_TASK DIRECTIONS_. Find and copy each line of the data that includes "case".

_RECORDS SHOWN_.
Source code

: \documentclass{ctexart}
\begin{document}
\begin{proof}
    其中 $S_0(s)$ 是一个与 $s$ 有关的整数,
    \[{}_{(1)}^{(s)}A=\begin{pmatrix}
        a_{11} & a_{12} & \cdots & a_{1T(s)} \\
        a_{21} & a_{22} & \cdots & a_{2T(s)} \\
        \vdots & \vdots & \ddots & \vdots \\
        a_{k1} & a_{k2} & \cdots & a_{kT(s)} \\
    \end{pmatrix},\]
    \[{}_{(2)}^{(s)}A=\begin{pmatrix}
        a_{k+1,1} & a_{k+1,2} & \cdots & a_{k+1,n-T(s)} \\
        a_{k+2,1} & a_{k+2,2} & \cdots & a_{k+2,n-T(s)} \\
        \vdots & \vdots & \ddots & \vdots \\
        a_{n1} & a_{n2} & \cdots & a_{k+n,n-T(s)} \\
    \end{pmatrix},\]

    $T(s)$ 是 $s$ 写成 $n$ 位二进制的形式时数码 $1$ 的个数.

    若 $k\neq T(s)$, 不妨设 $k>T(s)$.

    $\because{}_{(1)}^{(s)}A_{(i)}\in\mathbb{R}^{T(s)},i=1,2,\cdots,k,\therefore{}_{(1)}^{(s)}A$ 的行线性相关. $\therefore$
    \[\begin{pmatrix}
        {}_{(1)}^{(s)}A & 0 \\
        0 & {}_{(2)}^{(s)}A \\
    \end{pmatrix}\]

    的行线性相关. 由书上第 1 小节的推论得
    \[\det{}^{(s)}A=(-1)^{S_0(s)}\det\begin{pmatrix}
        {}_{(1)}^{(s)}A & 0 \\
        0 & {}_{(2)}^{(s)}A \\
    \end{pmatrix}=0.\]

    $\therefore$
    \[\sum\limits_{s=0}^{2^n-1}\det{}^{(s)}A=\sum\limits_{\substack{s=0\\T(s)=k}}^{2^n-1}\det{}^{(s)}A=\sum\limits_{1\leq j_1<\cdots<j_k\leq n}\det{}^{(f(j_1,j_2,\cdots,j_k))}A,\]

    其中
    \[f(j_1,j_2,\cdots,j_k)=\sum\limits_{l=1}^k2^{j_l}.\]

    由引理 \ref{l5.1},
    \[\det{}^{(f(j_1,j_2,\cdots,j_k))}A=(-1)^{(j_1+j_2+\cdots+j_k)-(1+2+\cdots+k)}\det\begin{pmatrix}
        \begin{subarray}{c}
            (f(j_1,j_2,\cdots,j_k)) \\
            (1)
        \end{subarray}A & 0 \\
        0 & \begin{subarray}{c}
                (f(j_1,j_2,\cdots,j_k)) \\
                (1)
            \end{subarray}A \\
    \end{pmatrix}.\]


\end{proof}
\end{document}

---

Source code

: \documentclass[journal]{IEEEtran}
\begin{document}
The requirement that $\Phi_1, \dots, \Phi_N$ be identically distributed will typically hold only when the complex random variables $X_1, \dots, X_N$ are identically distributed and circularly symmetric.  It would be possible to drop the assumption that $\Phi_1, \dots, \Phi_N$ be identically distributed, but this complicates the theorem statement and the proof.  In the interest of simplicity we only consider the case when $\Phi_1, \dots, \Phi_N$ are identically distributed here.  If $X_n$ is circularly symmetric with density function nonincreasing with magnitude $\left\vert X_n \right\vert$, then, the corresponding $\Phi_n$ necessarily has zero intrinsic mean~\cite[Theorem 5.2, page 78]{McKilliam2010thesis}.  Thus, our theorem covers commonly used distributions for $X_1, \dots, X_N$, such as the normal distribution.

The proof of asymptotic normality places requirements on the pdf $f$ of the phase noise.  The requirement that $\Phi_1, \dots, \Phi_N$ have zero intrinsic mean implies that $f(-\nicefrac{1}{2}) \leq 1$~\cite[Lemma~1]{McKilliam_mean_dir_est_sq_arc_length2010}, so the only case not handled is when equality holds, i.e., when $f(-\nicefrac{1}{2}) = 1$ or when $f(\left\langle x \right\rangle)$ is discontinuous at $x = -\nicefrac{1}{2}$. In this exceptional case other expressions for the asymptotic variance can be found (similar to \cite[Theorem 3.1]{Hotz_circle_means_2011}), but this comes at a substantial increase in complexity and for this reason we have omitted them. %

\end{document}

* * *

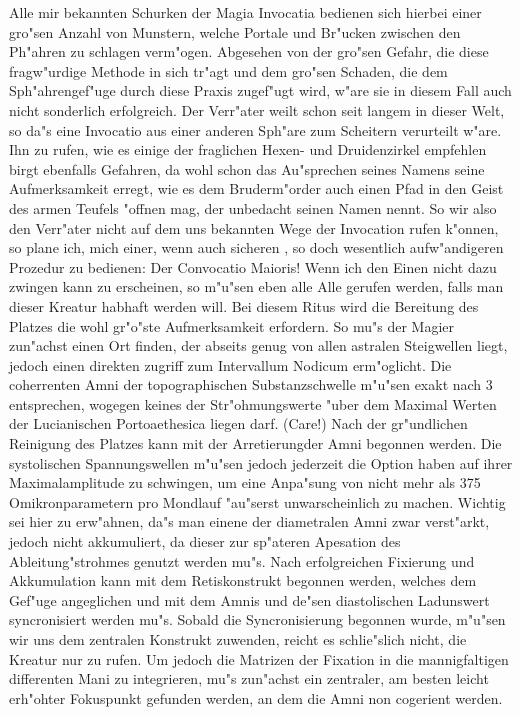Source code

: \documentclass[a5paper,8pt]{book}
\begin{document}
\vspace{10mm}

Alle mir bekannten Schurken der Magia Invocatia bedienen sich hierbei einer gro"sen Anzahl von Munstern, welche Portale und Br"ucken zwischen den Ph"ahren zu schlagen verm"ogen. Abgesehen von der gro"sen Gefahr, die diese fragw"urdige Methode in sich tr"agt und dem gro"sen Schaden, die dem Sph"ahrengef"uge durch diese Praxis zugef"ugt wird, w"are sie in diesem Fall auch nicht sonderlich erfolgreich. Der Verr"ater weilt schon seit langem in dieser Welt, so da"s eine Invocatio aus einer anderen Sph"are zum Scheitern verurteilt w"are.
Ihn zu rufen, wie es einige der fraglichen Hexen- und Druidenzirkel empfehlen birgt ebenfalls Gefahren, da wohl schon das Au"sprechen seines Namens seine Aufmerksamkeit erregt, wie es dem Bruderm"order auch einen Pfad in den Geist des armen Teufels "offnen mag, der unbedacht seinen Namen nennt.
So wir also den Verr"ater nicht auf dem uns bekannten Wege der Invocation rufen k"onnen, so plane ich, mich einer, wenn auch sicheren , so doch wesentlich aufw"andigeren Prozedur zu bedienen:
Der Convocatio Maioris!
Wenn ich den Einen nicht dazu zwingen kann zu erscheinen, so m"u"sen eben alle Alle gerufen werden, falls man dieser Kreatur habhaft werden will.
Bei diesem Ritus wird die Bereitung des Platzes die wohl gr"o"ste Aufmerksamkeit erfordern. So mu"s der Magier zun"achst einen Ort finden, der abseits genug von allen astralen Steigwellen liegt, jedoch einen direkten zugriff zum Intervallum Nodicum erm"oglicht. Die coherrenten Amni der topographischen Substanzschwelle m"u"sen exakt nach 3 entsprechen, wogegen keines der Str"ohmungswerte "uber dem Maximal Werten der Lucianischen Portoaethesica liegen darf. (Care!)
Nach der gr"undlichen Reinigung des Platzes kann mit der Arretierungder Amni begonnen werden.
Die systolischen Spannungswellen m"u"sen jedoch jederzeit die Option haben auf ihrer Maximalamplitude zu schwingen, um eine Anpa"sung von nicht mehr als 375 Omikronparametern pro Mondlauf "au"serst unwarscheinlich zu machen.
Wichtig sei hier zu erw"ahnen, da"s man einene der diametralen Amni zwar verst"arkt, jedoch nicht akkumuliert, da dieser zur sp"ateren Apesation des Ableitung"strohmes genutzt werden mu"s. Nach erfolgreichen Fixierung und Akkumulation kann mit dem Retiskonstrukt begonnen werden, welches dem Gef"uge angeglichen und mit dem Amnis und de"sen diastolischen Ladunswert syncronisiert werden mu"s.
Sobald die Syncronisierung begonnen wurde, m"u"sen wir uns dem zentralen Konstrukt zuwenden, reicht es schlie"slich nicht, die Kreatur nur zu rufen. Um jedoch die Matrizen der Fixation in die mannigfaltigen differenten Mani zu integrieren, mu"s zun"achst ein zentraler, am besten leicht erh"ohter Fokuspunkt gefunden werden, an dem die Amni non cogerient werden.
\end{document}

_TASK ANSWER_.
The requirement that $\Phi_1, \dots, \Phi_N$ be identically distributed will typically hold only when the complex random variables $X_1, \dots, X_N$ are identically distributed and circularly symmetric.  It would be possible to drop the assumption that $\Phi_1, \dots, \Phi_N$ be identically distributed, but this complicates the theorem statement and the proof.  In the interest of simplicity we only consider the case when $\Phi_1, \dots, \Phi_N$ are identically distributed here.  If $X_n$ is circularly symmetric with density function nonincreasing with magnitude $\left\vert X_n \right\vert$, then, the corresponding $\Phi_n$ necessarily has zero intrinsic mean~\cite[Theorem 5.2, page 78]{McKilliam2010thesis}.  Thus, our theorem covers commonly used distributions for $X_1, \dots, X_N$, such as the normal distribution.
The proof of asymptotic normality places requirements on the pdf $f$ of the phase noise.  The requirement that $\Phi_1, \dots, \Phi_N$ have zero intrinsic mean implies that $f(-\nicefrac{1}{2}) \leq 1$~\cite[Lemma~1]{McKilliam_mean_dir_est_sq_arc_length2010}, so the only case not handled is when equality holds, i.e., when $f(-\nicefrac{1}{2}) = 1$ or when $f(\left\langle x \right\rangle)$ is discontinuous at $x = -\nicefrac{1}{2}$. In this exceptional case other expressions for the asymptotic variance can be found (similar to \cite[Theorem 3.1]{Hotz_circle_means_2011}), but this comes at a substantial increase in complexity and for this reason we have omitted them. %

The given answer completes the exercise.